English association football player

Charlie Leslie Carter (born 25 October 1996) is an English professional footballer who plays as an attacking midfielder for National League club Sutton United.

Carter progressed through the youth systems at Fulham and Woking, signing his first professional contract with Woking ahead of the 2016–17 season, during which he established himself as a regular first-team player. After two seasons, the latter of which saw him finish as the club's top goalscorer from midfield, he joined Chesterfield of the National League in June 2018. Following one season at Chesterfield, Carter signed for League Two club Stevenage in July 2019 for an undisclosed fee. Over three seasons, he scored ten goals in 81 appearances before moving to Eastleigh in July 2022. He transferred to Dorking Wanderers for an undisclosed fee in October 2023. After three years at Dorking Wanderers, Carter returned to the National League joining Sutton United ahead of the 2026–27 campaign.

==Early life==
Carter was born in Sutton, London, and attended Cheam High School.

==Career==
===Woking===
Carter joined Fulham's academy at the age of eight before moving to Woking aged 16, where he was captain at various youth levels for three seasons.
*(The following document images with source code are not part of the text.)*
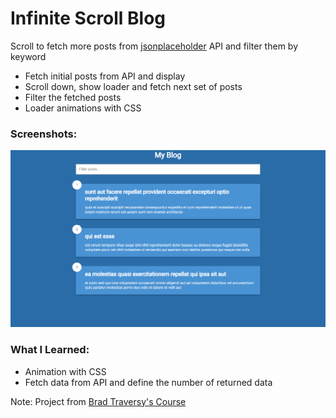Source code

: # Infinite Scroll Blog

Scroll to fetch more posts from [jsonplaceholder](https://jsonplaceholder.typicode.com/) API and filter them by keyword

- Fetch initial posts from API and display
- Scroll down, show loader and fetch next set of posts
- Filter the fetched posts
- Loader animations with CSS

### Screenshots:

![Project UI](https://github.com/lucas3z/infinite-scroll-blog/blob/master/screenshots/project-ui.png?raw=true)

### What I Learned:

- Animation with CSS
- Fetch data from API and define the number of returned data

Note: Project from [Brad Traversy's Course](https://vanillawebprojects.com/)
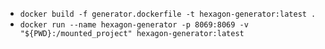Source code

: - `docker build -f generator.dockerfile -t hexagon-generator:latest .`
- `docker run --name hexagon-generator -p 8069:8069 -v "${PWD}:/mounted_project" hexagon-generator:latest`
During the 2015–16 season, he spent time on loan at Chipstead, scoring ten goals for the club, including a first senior hat-trick in a 6–1 win away to Sittingbourne. Ahead of the 2016–17 season, he featured in several pre-season friendlies for Woking and subsequently signed his first professional contract. Carter made his competitive debut in a 2–2 draw away at Solihull Moors on 9 August 2016 and went on to make 36 appearances in all competitions as Woking finished 18th in the National League. He signed a contract extension on 15 June 2017, stating he had initially found the step up to the first team challenging but felt better equipped after a season's experience.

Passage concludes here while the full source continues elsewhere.